Did Obama campaign to end the war in Afghanistan?
I thought he campaigned to escalate the war in Afghanistan, claiming that putting the main focus on Iraq enabled our real enemy, Al Qaeda to take refuge in Pakistan and escape defeat. He promised to get out of Iraq and devote all our military attention to Afghanistan.
Daphne, do you think “securing French oil supplies” is a bad thing?
You’re right, he did.
I’m wrong.
I’ll lay my lack of due diligence on nearly every other matter he back pedals on.
Yes, I think securing French oil supplies with our military is a short-sighted endeavor.
Why shouldn’t the French secure their own oil supplies. Last I heard they still had a military, though their finest hour of late was blowing up a Green peace ship full of hippies while tied to the dock.
It is in the national interest of the United States to ensure that French oil supplies are secure. Even so, this war isn’t about securing French oil supplies.
This war is about preserving the power of the Saudi monarchy over the vast (almost unlimited) sea of oil under Arabia.
This war is about preserving the power of the Saudi monarchy over the vast (almost unlimited) sea of oil under Arabia.
ROTFLMAO, as they say. Are you sure it’s not the Bilderbergers or the Spring project of the Bohemian Grove?
I think the fact that we are fighting Al Qaeda in one corner of the world and helping them in another says all you need to know about Obama foreign policy.
As a training exercise for the military, I am all for intervention in Libya. Give it all back to the Berbers, I say. Their blue robes are pretty.
what am I missing…
considering how bogged down the U.S. is in other military matters, why didn’t we call in sick for the Libyan adjustment?
Are the coalition forces incapable of doing the job?
I was serious about the training exercise. It’s been a little while since the cruise missle guys and the air-superiority guys have had anything to do. Iraq is over and Afghanistan is mostly drones and close air support.
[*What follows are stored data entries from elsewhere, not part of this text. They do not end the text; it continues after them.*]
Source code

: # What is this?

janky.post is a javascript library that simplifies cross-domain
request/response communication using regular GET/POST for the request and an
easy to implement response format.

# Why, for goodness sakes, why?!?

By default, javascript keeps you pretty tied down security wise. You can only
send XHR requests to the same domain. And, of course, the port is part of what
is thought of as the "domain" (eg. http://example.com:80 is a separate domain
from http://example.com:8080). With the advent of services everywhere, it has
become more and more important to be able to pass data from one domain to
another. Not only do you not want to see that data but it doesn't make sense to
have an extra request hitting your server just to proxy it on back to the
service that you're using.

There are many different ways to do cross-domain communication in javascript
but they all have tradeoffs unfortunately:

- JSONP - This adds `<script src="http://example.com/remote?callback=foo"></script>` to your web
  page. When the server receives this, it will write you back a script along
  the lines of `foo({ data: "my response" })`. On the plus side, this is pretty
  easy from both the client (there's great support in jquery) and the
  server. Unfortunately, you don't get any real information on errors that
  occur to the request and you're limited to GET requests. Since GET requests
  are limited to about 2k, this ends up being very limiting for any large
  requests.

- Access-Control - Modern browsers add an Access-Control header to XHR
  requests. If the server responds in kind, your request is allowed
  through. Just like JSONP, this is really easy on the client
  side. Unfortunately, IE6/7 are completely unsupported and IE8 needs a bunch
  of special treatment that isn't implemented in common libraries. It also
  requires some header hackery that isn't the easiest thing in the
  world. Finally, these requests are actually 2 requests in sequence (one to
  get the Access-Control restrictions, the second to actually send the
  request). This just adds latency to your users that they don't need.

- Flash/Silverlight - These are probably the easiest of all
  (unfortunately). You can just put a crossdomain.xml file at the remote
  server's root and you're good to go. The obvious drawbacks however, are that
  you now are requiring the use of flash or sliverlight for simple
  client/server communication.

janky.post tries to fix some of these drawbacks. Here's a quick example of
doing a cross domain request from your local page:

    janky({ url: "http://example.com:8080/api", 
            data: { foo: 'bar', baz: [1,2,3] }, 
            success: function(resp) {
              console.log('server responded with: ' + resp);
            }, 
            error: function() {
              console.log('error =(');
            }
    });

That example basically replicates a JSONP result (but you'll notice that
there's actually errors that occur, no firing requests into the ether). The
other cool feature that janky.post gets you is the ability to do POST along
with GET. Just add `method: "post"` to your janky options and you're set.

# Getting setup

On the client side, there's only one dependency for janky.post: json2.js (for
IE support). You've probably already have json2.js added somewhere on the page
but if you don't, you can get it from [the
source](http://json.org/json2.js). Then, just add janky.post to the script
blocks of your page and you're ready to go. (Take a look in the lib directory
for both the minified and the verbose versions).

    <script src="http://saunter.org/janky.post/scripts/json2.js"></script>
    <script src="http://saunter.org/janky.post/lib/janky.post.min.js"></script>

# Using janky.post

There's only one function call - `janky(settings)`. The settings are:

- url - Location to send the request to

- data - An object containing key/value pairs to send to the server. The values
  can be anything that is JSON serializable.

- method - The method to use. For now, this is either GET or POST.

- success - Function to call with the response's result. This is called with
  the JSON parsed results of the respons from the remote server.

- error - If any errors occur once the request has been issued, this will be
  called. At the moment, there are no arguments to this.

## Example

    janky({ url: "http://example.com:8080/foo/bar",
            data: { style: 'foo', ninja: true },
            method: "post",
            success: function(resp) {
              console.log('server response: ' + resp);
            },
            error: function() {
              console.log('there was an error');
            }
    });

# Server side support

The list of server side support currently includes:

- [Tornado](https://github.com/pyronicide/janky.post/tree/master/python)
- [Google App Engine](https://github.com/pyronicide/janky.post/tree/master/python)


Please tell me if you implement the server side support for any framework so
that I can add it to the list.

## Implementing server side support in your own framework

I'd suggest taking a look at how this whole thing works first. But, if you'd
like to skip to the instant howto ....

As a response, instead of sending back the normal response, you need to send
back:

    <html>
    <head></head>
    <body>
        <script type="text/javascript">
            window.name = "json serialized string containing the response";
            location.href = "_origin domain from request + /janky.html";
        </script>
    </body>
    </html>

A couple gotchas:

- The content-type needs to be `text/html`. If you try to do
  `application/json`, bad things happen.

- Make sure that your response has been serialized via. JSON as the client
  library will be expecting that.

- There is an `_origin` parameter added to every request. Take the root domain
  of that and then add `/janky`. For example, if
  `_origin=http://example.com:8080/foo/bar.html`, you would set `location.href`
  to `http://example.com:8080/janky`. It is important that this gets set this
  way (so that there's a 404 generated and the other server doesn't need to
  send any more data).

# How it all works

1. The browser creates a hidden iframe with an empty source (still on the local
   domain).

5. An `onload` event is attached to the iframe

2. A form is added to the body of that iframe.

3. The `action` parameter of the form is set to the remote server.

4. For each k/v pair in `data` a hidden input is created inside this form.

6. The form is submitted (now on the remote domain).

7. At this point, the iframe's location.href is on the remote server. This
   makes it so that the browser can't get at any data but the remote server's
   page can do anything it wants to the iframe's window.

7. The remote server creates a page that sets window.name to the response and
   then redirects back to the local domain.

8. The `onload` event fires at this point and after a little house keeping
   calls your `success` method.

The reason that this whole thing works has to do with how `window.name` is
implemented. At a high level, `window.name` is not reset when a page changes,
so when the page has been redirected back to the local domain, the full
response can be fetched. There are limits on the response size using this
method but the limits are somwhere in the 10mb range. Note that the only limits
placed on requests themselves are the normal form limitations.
Gotta stay limber and take your opportunities when they present themselves.
It’s not like you can fire off 100+ cruise missiles out on the target range or practice multi-national AWACS every day. Those missles cost too much, but if the politicians give you a live-fire target …
Using drones is not as exciting, but a lot cheaper. Especially the never ending rebuilding.
Let’s wait until it’s put to bed to see if U.S. lives are lost.
Hopefully none, but it’s early.
With regard to lives lost, it is always irritating that the media are completely unable to maintain a perspective on military deaths. There are four points to ponder that civilians, and especially lefty civilians who haven’t got a clue, fail to grasp …
1. Military folks choose that line of work knowing there is a risk of dying on the job. In that respect they are no different than construction workers (pre-OSHA and pre-womb state) who knew there was a risk of dying on the job. How many men were killed building the Hoover Dam, the Golden Gate, the transcontinental railroad. Lots is the corrrect answer.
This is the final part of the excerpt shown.